Answer to Prayer


Proper 5    The Sunday closest to June 8
O God, from whom all good proceeds: Grant that by your
inspiration we may think those things that are right, and by
your merciful guiding may do them; through Jesus Christ our
Lord, who lives and reigns with you and the Holy Spirit, one
God, for ever and ever. Amen.
The Collect prays for God’s help in thinking and doing the right thing. How is one to know that the prayer is being answered? Some would say that our every thought, word (because speaking is action, doing), and deed should meet the test of Scripture, and if this is the case, then we know. A problem with this is in our propensity for “proof-texting,” finding in the Bible the rationalization for our thoughts, words and deeds; because if one knows just where to look, or searches with determination, one can find a verse to “prove” whatever one intends to justify. By that misuse of Scripture, people have “justified” every meanness, bigotry and hatred since time out of mind, and still do so; all one needs is a Bible verse. That, of course, is not the sense of the Collect. 

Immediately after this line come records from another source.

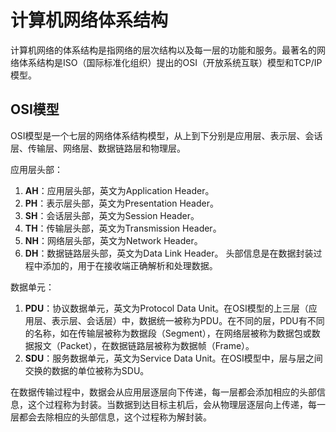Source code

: # 计算机网络体系结构
  计算机网络的体系结构是指网络的层次结构以及每一层的功能和服务。最著名的网络体系结构是ISO（国际标准化组织）提出的OSI（开放系统互联）模型和TCP/IP模型。

## OSI模型
  OSI模型是一个七层的网络体系结构模型，从上到下分别是应用层、表示层、会话层、传输层、网络层、数据链路层和物理层。

应用层头部：
1. **AH**：应用层头部，英文为Application Header。
2. **PH**：表示层头部，英文为Presentation Header。
3. **SH**：会话层头部，英文为Session Header。
4. **TH**：传输层头部，英文为Transmission Header。
5. **NH**：网络层头部，英文为Network Header。
6. **DH**：数据链路层头部，英文为Data Link Header。
头部信息是在数据封装过程中添加的，用于在接收端正确解析和处理数据。

数据单元：
1. **PDU**：协议数据单元，英文为Protocol Data Unit。在OSI模型的上三层（应用层、表示层、会话层）中，数据统一被称为PDU。在不同的层，PDU有不同的名称，如在传输层被称为数据段（Segment），在网络层被称为数据包或数据报文（Packet），在数据链路层被称为数据帧（Frame）。
2. **SDU**：服务数据单元，英文为Service Data Unit。在OSI模型中，层与层之间交换的数据的单位被称为SDU。

  在数据传输过程中，数据会从应用层逐层向下传递，每一层都会添加相应的头部信息，这个过程称为封装。当数据到达目标主机后，会从物理层逐层向上传递，每一层都会去除相应的头部信息，这个过程称为解封装。

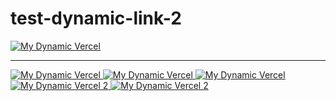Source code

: # test-dynamic-link-2

<a href="https://reboosty-reboosty.vercel.app/api?repo_url=https://github.com/moe-mizrak/laravel-openrouter" target="_blank">
  <img src="https://reboosty-reboosty.vercel.app/api?repo_url=https://github.com/moe-mizrak/laravel-openrouter" alt="My Dynamic Vercel" />
</a>

-----------------------

<a href="https://reboosty-reboosty.vercel.app/api?repo_url=https://github.com/moe-mizrak/aws-rekognition" target="_blank">
  <img src="https://reboosty-reboosty.vercel.app/api?repo_url=https://github.com/moe-mizrak/aws-rekognition" alt="My Dynamic Vercel" />
</a>

<a href="https://reboosty-reboosty.vercel.app/api?repo_url=https://github.com/moe-mizrak/validator-guard" target="_blank">
  <img src="https://reboosty-reboosty.vercel.app/api?repo_url=https://github.com/moe-mizrak/validator-guard" alt="My Dynamic Vercel" />
</a>

<a href="https://reboosty-reboosty.vercel.app/api?repo_url=https://github.com/moe-mizrak/transaction-builder" target="_blank">
  <img src="https://reboosty-reboosty.vercel.app/api?repo_url=https://github.com/moe-mizrak/transaction-builder" alt="My Dynamic Vercel" />
</a>

<a href="https://reboosty-reboosty.vercel.app/api?repo_url=https://github.com/moe-mizrak/test-dynamic-link" target="_blank">
  <img src="https://reboosty-reboosty.vercel.app/api?repo_url=https://github.com/moe-mizrak/test-dynamic-link" alt="My Dynamic Vercel 2" />
</a>

<a href="https://reboosty-reboosty.vercel.app/api?repo_url=https://github.com/moe-mizrak/test-23" target="_blank">
  <img src="https://reboosty-reboosty.vercel.app/api?repo_url=https://github.com/moe-mizrak/test-23" alt="My Dynamic Vercel 2" />
</a>
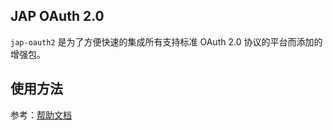 ## JAP OAuth 2.0

`jap-oauth2` 是为了方便快速的集成所有支持标准 OAuth 2.0 协议的平台而添加的增强包。

## 使用方法

参考：[帮助文档](https://justauth.plus/quickstart/jap-oauth2/)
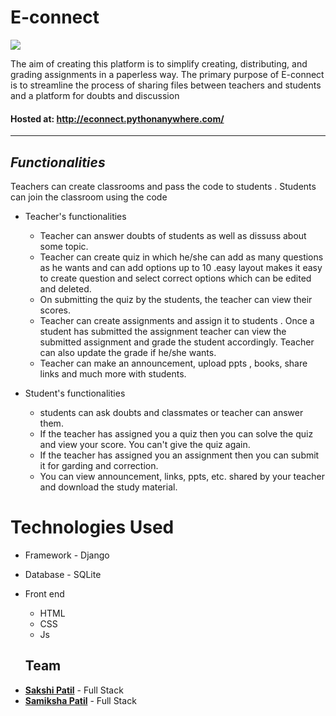 # E-connect

<img src="https://github.com/sakshipatil16/E-connect/blob/master/gif/econnect_gif.gif">

The aim of creating this platform is to simplify creating, distributing, and grading assignments in a paperless way. The primary purpose of E-connect is to streamline the process of sharing files between teachers and students and a platform for doubts and discussion

 #### Hosted at: <a href="http://econnect.pythonanywhere.com/">http://econnect.pythonanywhere.com/</a>

---

## ***Functionalities***
Teachers can create classrooms and pass the code to students . Students can join the classroom using the code 

- Teacher's functionalities
   - Teacher can answer doubts of students as well as dissuss about some topic.
   - Teacher can create quiz in which he/she can add as many questions as he wants and can add options up to 10 .easy layout makes it        easy to create question and select correct options which can be edited and deleted.
   - On submitting the quiz by the students, the teacher can view their scores.
   - Teacher can create assignments and assign it to students . Once a student has submitted the assignment teacher can view the submitted assignment and grade the student accordingly. Teacher can also update the grade if he/she wants.
   - Teacher can make an announcement, upload ppts , books, share links and much more with students.

      
- Student's functionalities
   - students can ask doubts and classmates or teacher can answer them. 
   - If  the teacher has assigned you a quiz then you can solve the quiz and view your score. You can't give the quiz again.
   - If the teacher has assigned you an assignment then you can submit it for garding and correction.
   - You can view announcement, links, ppts, etc. shared  by your teacher and download the study material.
   
 # Technologies Used
- Framework - Django
- Database - SQLite
- Front end 
    - HTML
    - CSS
    - Js
     


  ## Team
* <a href="https://github.com/sakshipatil16"><b>Sakshi Patil</b></a> - Full Stack 
* <a href="https://github.com/samiksha-patil"><b>Samiksha Patil</b></a> - Full Stack

 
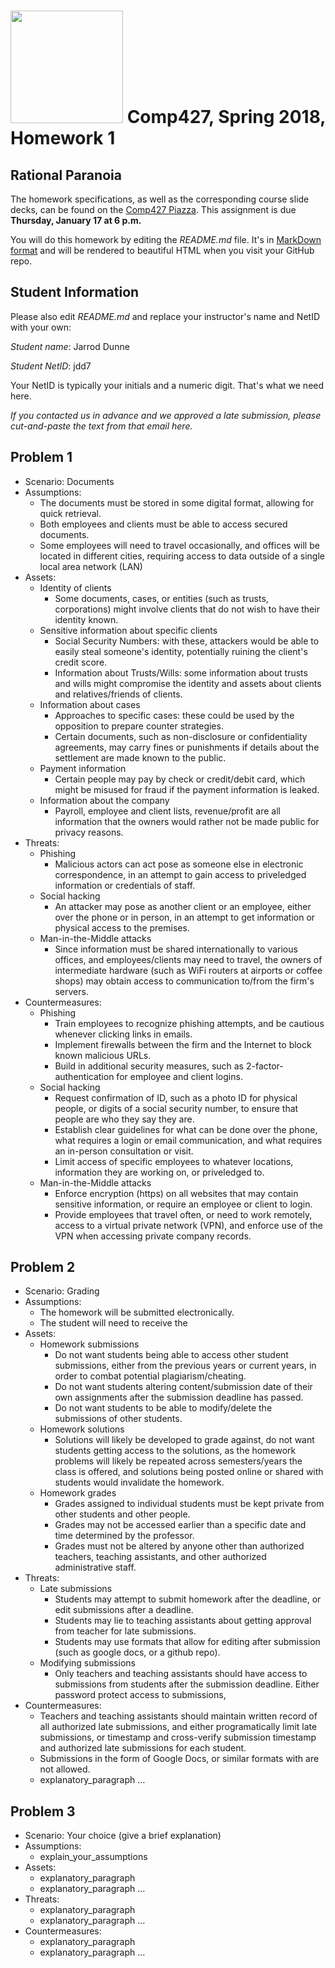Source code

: # <img src="http://www.rice.edu/_images/rice-logo.jpg" width=180> Comp427, Spring 2018, Homework 1
## Rational Paranoia
The homework specifications, as well as the corresponding course slide decks,
can be found on the [Comp427 Piazza](https://piazza.com/class/jqifhp864b37ju).
This assignment is due **Thursday, January 17 at 6 p.m.**

You will do this homework by editing the _README.md_ file. It's in
[MarkDown format](https://guides.github.com/features/mastering-markdown/)
and will be rendered to beautiful HTML when you visit your GitHub repo.

## Student Information
Please also edit _README.md_ and replace your instructor's name and NetID with your own:

_Student name_: Jarrod Dunne

_Student NetID_: jdd7

Your NetID is typically your initials and a numeric digit. That's
what we need here.

_If you contacted us in advance and we approved a late submission,
please cut-and-paste the text from that email here._

## Problem 1
- Scenario: Documents
- Assumptions:
  - The documents must be stored in some digital format, allowing for quick retrieval.
  - Both employees and clients must be able to access secured documents.
  - Some employees will need to travel occasionally, and offices will be located in different cities, requiring access to data outside of a single local area network (LAN)
- Assets:
  - Identity of clients
    - Some documents, cases, or entities (such as trusts, corporations) might involve clients that do not wish to have their identity known.
  - Sensitive information about specific clients
    - Social Security Numbers: with these, attackers would be able to easily steal someone's identity, potentially ruining the client's credit score.
    - Information about Trusts/Wills: some information about trusts and wills might compromise the identity and assets about clients and relatives/friends of clients.
  - Information about cases
    - Approaches to specific cases: these could be used by the opposition to prepare counter strategies.
    - Certain documents, such as non-disclosure or confidentiality agreements, may carry fines or punishments if details about the settlement are made known to the public.
  - Payment information
    - Certain people may pay by check or credit/debit card, which might be misused for fraud if the payment information is leaked.
  - Information about the company
    - Payroll, employee and client lists, revenue/profit are all information that the owners would rather not be made public for privacy reasons.
- Threats:
  - Phishing
    - Malicious actors can act pose as someone else in electronic correspondence, in an attempt to gain access to priveledged information or credentials of staff.
  - Social hacking
    - An attacker may pose as another client or an employee, either over the phone or in person, in an attempt to get information or physical access to the premises.
  - Man-in-the-Middle attacks
    - Since information must be shared internationally to various offices, and employees/clients may need to travel, the owners of intermediate hardware (such as WiFi routers at airports or coffee shops) may obtain access to communication to/from the firm's servers.
- Countermeasures:
  - Phishing
    - Train employees to recognize phishing attempts, and be cautious whenever clicking links in emails.
    - Implement firewalls between the firm and the Internet to block known malicious URLs.
    - Build in additional security measures, such as 2-factor-authentication for employee and client logins.
  - Social hacking
    - Request confirmation of ID, such as a photo ID for physical people, or digits of a social security number, to ensure that people are who they say they are.
    - Establish clear guidelines for what can be done over the phone, what requires a login or email communication, and what requires an in-person consultation or visit.
    - Limit access of specific employees to whatever locations, information they are working on, or priveledged to.
  - Man-in-the-Middle attacks
    - Enforce encryption (https) on all websites that may contain sensitive information, or require an employee or client to login.
    - Provide employees that travel often, or need to work remotely, access to a virtual private network (VPN), and enforce use of the VPN when accessing private company records.
## Problem 2
- Scenario: Grading
- Assumptions:
  - The homework will be submitted electronically.
  - The student will need to receive the 
- Assets:
  - Homework submissions
    - Do not want students being able to access other student submissions, either from the previous years or current years, in order to combat potential plagiarism/cheating.
    - Do not want students altering content/submission date of their own assignments after the submission deadline has passed.
    - Do not want students to be able to modify/delete the submissions of other students.
  - Homework solutions
    - Solutions will likely be developed to grade against, do not want students getting access to the solutions, as the homework problems will likely be repeated across semesters/years the class is offered, and solutions being posted online or shared with students would invalidate the homework.
  - Homework grades
    - Grades assigned to individual students must be kept private from other students and other people.
    - Grades may not be accessed earlier than a specific date and time determined by the professor.
    - Grades must not be altered by anyone other than authorized teachers, teaching assistants, and other authorized administrative staff.
- Threats:
  - Late submissions
    - Students may attempt to submit homework after the deadline, or edit submissions after a deadline.
    - Students may lie to teaching assistants about getting approval from teacher for late submissions.
    - Students may use formats that allow for editing after submission (such as google docs, or a github repo).
  - Modifying submissions
    - Only teachers and teaching assistants should have access to submissions from students after the submission deadline. Either password protect access to submissions,
- Countermeasures:
    - Teachers and teaching assistants should maintain written record of all authorized late submissions, and either programatically limit late submissions, or timestamp and cross-verify submission timestamp and authorized late submissions for each student.
    - Submissions in the form of Google Docs, or similar formats with  are not allowed.
  - explanatory_paragraph ...

## Problem 3
- Scenario: Your choice (give a brief explanation)
- Assumptions:
  - explain_your_assumptions
- Assets:
  - explanatory_paragraph
  - explanatory_paragraph ...
- Threats:
  - explanatory_paragraph 
  - explanatory_paragraph ...
- Countermeasures:
  - explanatory_paragraph
  - explanatory_paragraph ...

Summertime when school is out gives me an opportunity to check out the Bill Lloyd Building, the old Cove School at 205 Hamilton Avenue, where I was a student from September 1941 to May 1949, and that is now our Holy Nativity Episcopal School. We have eleven grades on campus, three-year-old kindergarten through eighth grade. As a member of the Holy Nativity School Foundation that owns the property (which we have leased to the Diocese of the Central Gulf Coast for the school’s use) my responsibilities, privileges, and special joys, are as “landlord” and include keeping an eye on this beloved property that is right in the heart of my very being. And trying to help make it best for the students. Comfort is always in mind, for example, and the Foundation has been having the windows tinted in a few of the classrooms that are heated up by the sun. The tint cuts 95% of the sun’s infrared rays and 75% of the sun's heat from entering the classroom, and makes a marvelous difference in comfort for these light, airy classrooms. At the moment we’re having the windows tinted in the computer classroom, which gets the sun as well as the heat from the thirty or so computers in the room; and also considering having ceiling fans installed in that one classroom for air circulation. This, happily, has me in the building this week.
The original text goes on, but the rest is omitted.